Wrzosek o walce na KSW 100
Kiedy ogłoszono walkę Arka, wszystkie bilety były już wyprzedane. Z całą pewnością trybuny będą dopingować Polaka, ale teraz nie usłyszymy dopingu Legionistów. Co najważniejsze, dla samego zawodnika nie jest to tak duży problem.
W rozmowie z myMMApl wyjaśnił, że ze względu na okoliczności zrezygnował z zorganizowania wyjazdu kibiców – Wiesz co, dostanę po prostu bilety dla najbliższych. Niestety, nie było możliwości zorganizowania mi całego sektora, albo kilku jak zawsze, więc zrezygnowaliśmy. Też było mało czasu na organizację jakiegoś wyjazdu kibiców. Po prostu zrezygnowaliśmy wszyscy i po nowym roku będziemy mieli okazję się pokazać kibicowsko.
Arek nie załamuje jednak rąk podkreślając, że już wcześniej pod szyldem KSW musiał się mierzyć z taką sytuacją. Na gali w czeskim Libercu dopingowało go kilkaset gardeł. Jak jednak sam zauważył, tym razem będą to najbliższe osoby oraz kibice zebrani na hali, a nie całe sektory.

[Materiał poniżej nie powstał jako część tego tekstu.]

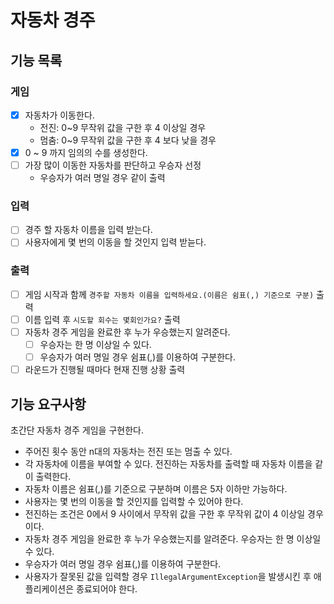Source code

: # 자동차 경주

## 기능 목록
### 게임
- [x] 자동차가 이동한다.
  - 전진: 0~9 무작위 값을 구한 후 4 이상일 경우
  - 멈춤: 0~9 무작위 값을 구한 후 4 보다 낮을 경우
- [x] 0 ~ 9 까지 임의의 수를 생성한다.
- [ ] 가장 많이 이동한 자동차를 판단하고 우승자 선정
  - 우승자가 여러 명일 경우 같이 출력

### 입력
- [ ] 경주 할 자동차 이름을 입력 받는다.
- [ ] 사용자에게 몇 번의 이동을 할 것인지 입력 받늗다.
### 출력
- [ ] 게임 시작과 함께 `경주할 자동차 이름을 입력하세요.(이름은 쉼표(,) 기준으로 구분)` 출력
- [ ] 이름 입력 후 `시도할 회수는 몇회인가요?` 출력 
- [ ] 자동차 경주 게임을 완료한 후 누가 우승했는지 알려준다.
  - [ ] 우승자는 한 명 이상일 수 있다.
  - [ ] 우승자가 여러 명일 경우 쉼표(,)를 이용하여 구분한다.
- [ ] 라운드가 진행될 때마다 현재 진행 상황 출력 

## 기능 요구사항
초간단 자동차 경주 게임을 구현한다.

- 주어진 횟수 동안 n대의 자동차는 전진 또는 멈출 수 있다.
- 각 자동차에 이름을 부여할 수 있다. 전진하는 자동차를 출력할 때 자동차 이름을 같이 출력한다.
- 자동차 이름은 쉼표(,)를 기준으로 구분하며 이름은 5자 이하만 가능하다.
- 사용자는 몇 번의 이동을 할 것인지를 입력할 수 있어야 한다.
- 전진하는 조건은 0에서 9 사이에서 무작위 값을 구한 후 무작위 값이 4 이상일 경우이다.
- 자동차 경주 게임을 완료한 후 누가 우승했는지를 알려준다. 우승자는 한 명 이상일 수 있다.
- 우승자가 여러 명일 경우 쉼표(,)를 이용하여 구분한다.
- 사용자가 잘못된 값을 입력할 경우 `IllegalArgumentException`을 발생시킨 후 애플리케이션은 종료되어야 한다.
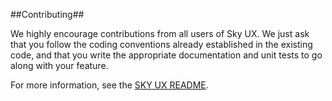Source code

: ##Contributing##

We highly encourage contributions from all users of Sky UX.  We just ask that you follow the coding conventions already established in the existing code, and that you write the appropriate documentation and unit tests to go along with your feature.

For more information, see the [SKY UX README](https://github.com/blackbaud/skyux/blob/master/README.md).
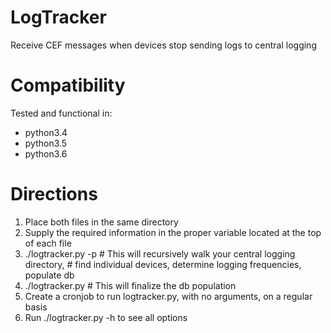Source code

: # LogTracker
Receive CEF messages when devices stop sending logs to central logging


# Compatibility
Tested and functional in:
 - python3.4
 - python3.5
 - python3.6
 
# Directions
1. Place both files in the same directory
2. Supply the required information in the proper variable located at the top of each file
3. ./logtracker.py -p # This will recursively walk your central logging directory,
                      # find individual devices, determine logging frequencies, populate db
4. ./logtracker.py    # This will finalize the db population
5. Create a cronjob to run logtracker.py, with no arguments, on a regular basis
6. Run ./logtracker.py -h to see all options
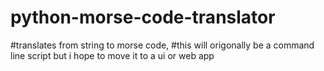# python-morse-code-translator
#translates from string to morse code, 
#this will origonally be a command line script but i hope to move it to a ui or web app
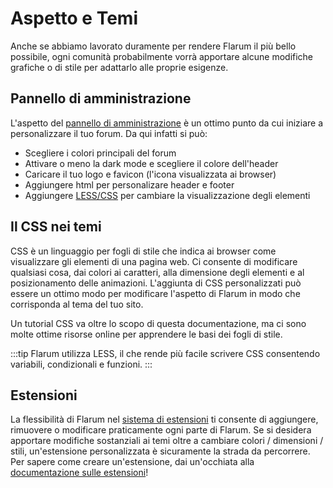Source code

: <template>
  <outdated-it class="blue"></outdated-it>
</template>

# Aspetto e Temi

Anche se abbiamo lavorato duramente per rendere Flarum il più bello possibile, ogni comunità probabilmente vorrà apportare alcune modifiche grafiche o di stile per adattarlo alle proprie esigenze.

## Pannello di amministrazione

L'aspetto del [pannello di amministrazione](../admin.md) è un ottimo punto da cui iniziare a personalizzare il tuo forum. Da qui infatti si può:

- Scegliere i colori principali del forum
- Attivare o meno la dark mode e scegliere il colore dell'header
- Caricare il tuo logo e favicon (l'icona visualizzata ai browser)
- Aggiungere html per personalizare header e footer
- Aggiungere [LESS/CSS](#css-theming) per cambiare la visualizzazione degli elementi

## Il CSS nei temi

CSS è un linguaggio per fogli di stile che indica ai browser come visualizzare gli elementi di una pagina web. Ci consente di modificare qualsiasi cosa, dai colori ai caratteri, alla dimensione degli elementi e al posizionamento delle animazioni. L'aggiunta di CSS personalizzati può essere un ottimo modo per modificare l'aspetto di Flarum in modo che corrisponda al tema del tuo sito.

Un tutorial CSS va oltre lo scopo di questa documentazione, ma ci sono molte ottime risorse online per apprendere le basi dei fogli di stile.

:::tip
Flarum utilizza LESS, il che rende più facile scrivere CSS consentendo variabili, condizionali e funzioni.
:::

## Estensioni

La flessibilità di Flarum nel [sistema di estensioni](extensions.md) ti consente di aggiungere, rimuovere o modificare praticamente ogni parte di Flarum. Se si desidera apportare modifiche sostanziali ai temi oltre a cambiare colori / dimensioni / stili, un'estensione personalizzata è sicuramente la strada da percorrere. Per sapere come creare un'estensione, dai un'occhiata alla [documentazione sulle estensioni](extend/README.md)!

– No, będzie tego brakowało, ale to już nie pierwszy raz. W Libercu nie za dużo kibiców pojechało, bo tam się jeszcze jedno wydarzenie bardzo mocno nałożyło. I tak paręset osób pojechało ze mną, ale nie tysiąc. No nie wiem, jak się będę czuł. Zobaczymy. Też to jest test dla mnie. Tak myślałem o tym Libercu, ale chyba i tak tam było o wiele więcej osób… Wydaje mi się, że to będzie pierwszy raz kiedy tych kibiców moich będzie naprawdę mało. Parędziesiąt biletów dla takich najbliższych dosłownie, bo więcej nie było.